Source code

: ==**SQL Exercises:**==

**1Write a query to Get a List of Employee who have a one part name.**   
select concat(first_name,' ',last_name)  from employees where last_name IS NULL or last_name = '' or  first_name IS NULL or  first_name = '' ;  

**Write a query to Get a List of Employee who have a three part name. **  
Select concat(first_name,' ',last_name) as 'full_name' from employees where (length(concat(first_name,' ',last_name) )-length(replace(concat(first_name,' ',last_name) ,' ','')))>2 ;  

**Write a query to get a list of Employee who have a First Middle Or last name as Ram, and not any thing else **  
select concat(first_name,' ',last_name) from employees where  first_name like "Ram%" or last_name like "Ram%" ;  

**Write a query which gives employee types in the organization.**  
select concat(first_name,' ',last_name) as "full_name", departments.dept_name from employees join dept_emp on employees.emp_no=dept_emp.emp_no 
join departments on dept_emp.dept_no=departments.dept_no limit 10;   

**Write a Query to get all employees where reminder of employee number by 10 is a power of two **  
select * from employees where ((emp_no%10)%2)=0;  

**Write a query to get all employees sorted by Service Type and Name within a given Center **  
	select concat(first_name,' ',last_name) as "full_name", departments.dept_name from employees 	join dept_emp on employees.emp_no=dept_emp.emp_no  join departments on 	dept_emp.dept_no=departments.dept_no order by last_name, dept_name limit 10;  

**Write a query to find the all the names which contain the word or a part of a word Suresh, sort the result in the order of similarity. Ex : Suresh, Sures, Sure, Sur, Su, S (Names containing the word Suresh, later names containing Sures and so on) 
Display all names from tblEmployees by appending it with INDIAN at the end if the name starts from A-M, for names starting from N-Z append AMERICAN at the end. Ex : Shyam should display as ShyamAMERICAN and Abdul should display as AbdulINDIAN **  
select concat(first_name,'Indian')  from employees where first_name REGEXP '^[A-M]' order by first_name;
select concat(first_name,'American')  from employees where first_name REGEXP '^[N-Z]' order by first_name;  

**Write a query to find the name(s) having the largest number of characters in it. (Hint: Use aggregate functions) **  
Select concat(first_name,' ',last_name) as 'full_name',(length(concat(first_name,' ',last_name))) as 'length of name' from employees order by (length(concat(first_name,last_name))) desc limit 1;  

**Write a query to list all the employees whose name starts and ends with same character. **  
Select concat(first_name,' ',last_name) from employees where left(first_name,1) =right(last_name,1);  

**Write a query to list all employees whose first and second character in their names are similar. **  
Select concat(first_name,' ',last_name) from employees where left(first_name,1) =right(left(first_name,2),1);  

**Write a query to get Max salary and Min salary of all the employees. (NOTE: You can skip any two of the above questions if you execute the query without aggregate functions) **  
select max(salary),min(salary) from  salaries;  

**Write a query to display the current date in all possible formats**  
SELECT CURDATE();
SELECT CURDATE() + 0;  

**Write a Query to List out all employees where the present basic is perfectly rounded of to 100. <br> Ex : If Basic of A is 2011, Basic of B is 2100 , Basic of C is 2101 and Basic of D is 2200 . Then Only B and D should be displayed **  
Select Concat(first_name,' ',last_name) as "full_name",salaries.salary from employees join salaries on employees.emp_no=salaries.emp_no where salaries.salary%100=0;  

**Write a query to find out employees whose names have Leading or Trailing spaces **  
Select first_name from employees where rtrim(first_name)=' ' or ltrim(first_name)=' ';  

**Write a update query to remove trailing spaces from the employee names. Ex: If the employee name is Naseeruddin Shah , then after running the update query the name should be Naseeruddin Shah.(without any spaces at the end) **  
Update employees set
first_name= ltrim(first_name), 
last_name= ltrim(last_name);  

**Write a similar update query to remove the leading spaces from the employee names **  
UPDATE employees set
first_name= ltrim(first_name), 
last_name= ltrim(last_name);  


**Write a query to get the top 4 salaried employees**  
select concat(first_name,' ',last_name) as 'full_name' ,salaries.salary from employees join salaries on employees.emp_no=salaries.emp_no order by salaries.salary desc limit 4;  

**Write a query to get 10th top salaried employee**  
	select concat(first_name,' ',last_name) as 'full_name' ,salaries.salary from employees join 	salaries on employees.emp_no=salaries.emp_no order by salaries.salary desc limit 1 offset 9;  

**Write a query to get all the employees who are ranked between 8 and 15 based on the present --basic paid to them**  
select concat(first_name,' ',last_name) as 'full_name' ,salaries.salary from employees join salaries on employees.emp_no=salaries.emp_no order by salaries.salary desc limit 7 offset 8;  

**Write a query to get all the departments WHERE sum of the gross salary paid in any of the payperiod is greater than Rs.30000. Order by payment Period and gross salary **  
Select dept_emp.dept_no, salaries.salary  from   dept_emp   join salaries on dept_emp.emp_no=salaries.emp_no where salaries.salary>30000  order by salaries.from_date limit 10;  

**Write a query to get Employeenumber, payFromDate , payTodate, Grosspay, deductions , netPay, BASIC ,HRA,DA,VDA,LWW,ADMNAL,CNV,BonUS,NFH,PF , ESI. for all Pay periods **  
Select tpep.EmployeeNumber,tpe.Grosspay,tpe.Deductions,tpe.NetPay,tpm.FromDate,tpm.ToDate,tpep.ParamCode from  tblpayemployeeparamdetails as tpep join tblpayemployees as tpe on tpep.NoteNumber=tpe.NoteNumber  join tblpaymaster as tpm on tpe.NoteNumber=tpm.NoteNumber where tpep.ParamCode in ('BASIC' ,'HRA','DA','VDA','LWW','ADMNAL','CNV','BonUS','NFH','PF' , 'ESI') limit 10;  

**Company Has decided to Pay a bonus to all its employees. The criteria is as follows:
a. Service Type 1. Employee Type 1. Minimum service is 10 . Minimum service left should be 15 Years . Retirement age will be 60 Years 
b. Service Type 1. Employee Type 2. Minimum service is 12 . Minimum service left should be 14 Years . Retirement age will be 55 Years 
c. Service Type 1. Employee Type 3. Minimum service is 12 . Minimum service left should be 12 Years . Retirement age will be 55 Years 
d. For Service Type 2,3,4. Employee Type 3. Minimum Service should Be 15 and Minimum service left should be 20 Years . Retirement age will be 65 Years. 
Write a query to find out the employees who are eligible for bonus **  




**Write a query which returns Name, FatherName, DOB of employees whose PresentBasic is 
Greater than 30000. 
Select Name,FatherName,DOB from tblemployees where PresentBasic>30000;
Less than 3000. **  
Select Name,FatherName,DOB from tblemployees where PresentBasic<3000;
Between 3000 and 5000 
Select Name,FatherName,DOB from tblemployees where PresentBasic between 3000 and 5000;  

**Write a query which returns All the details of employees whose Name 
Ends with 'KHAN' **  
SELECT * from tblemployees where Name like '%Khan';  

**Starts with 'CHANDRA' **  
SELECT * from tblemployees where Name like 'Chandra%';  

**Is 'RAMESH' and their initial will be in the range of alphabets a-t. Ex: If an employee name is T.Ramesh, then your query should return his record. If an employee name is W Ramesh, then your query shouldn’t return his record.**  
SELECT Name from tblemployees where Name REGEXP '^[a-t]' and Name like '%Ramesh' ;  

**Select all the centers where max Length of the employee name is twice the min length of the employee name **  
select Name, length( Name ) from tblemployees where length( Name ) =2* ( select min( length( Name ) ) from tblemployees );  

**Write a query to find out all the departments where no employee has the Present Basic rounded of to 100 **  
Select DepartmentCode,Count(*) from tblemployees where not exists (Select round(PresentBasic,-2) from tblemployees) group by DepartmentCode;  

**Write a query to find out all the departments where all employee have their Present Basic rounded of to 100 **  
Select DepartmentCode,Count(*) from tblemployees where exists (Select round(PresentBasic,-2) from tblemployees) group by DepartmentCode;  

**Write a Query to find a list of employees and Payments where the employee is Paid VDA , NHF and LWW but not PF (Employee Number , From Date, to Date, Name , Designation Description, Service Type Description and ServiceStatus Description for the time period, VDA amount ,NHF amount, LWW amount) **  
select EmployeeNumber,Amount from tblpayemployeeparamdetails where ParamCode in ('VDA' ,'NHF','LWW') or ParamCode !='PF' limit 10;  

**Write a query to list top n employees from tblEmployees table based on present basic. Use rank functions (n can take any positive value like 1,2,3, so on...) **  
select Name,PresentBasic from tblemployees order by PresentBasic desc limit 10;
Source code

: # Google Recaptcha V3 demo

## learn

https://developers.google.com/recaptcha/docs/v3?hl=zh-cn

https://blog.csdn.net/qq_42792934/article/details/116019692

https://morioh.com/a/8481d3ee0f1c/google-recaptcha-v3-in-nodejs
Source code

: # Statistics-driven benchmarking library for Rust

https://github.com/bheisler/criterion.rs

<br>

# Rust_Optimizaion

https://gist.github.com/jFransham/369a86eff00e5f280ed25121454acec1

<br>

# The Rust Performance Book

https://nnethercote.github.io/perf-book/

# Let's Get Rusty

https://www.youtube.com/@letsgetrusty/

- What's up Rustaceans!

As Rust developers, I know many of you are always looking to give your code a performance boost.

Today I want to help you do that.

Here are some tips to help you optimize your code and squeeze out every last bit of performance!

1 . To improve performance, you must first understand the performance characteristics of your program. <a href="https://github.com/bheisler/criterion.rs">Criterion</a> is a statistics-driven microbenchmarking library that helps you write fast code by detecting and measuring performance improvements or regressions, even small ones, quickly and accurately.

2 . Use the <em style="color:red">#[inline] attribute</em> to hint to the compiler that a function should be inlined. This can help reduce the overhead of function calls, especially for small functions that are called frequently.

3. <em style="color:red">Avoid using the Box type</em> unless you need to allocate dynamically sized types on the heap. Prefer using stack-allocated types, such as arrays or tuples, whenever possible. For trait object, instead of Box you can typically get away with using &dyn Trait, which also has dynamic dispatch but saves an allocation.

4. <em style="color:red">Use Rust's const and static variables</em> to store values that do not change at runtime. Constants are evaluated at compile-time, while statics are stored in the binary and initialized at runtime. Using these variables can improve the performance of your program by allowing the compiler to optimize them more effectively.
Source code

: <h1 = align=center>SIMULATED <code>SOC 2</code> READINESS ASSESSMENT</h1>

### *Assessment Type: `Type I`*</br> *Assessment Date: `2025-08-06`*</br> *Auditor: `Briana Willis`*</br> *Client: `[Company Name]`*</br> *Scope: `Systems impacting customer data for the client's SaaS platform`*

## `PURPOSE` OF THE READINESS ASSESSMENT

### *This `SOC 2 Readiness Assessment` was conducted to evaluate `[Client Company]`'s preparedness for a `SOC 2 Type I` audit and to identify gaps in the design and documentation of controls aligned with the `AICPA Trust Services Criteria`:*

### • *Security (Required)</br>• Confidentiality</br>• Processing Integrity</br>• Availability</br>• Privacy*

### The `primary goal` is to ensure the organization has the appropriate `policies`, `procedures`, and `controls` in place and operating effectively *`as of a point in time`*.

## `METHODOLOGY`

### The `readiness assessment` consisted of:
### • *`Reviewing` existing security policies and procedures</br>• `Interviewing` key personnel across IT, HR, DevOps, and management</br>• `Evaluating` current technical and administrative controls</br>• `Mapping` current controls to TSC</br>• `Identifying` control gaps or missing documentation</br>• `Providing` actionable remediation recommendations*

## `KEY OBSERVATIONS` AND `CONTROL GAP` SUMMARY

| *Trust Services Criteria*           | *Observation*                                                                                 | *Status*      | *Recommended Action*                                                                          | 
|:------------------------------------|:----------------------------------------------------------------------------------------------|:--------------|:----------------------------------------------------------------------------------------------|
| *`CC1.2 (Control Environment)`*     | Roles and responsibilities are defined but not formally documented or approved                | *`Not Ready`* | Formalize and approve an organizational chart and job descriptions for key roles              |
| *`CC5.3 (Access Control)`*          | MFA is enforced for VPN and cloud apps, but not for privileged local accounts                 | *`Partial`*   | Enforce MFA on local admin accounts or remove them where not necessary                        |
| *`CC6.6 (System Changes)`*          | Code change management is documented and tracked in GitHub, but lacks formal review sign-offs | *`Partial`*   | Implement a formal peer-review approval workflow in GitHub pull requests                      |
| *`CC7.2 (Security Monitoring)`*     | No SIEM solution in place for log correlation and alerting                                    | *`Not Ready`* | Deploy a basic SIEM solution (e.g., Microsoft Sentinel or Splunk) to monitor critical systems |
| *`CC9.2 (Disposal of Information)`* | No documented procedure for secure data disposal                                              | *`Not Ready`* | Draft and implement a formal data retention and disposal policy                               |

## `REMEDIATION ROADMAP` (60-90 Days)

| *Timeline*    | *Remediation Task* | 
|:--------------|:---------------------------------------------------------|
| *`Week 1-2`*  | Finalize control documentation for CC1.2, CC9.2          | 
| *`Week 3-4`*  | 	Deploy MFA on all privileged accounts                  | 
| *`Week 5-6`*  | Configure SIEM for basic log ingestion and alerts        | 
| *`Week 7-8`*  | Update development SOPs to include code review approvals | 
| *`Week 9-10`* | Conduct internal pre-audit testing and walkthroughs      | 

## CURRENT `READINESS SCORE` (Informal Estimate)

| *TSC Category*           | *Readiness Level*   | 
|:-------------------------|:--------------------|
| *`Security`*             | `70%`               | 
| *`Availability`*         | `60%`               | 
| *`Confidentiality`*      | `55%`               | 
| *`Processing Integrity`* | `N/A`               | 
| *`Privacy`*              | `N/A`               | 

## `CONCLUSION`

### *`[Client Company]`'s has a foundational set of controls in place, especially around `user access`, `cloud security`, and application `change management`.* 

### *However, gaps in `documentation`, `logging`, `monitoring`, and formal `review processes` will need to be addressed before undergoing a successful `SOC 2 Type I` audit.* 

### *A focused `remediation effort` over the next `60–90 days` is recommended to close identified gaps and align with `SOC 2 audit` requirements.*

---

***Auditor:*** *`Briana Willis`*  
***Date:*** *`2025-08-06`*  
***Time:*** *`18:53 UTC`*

------------------------------------------------------------------------

-- Problem to work on --
Tell how many lines of the listing above contain "developers", giving the number alone.

-- Result of the exercise --
2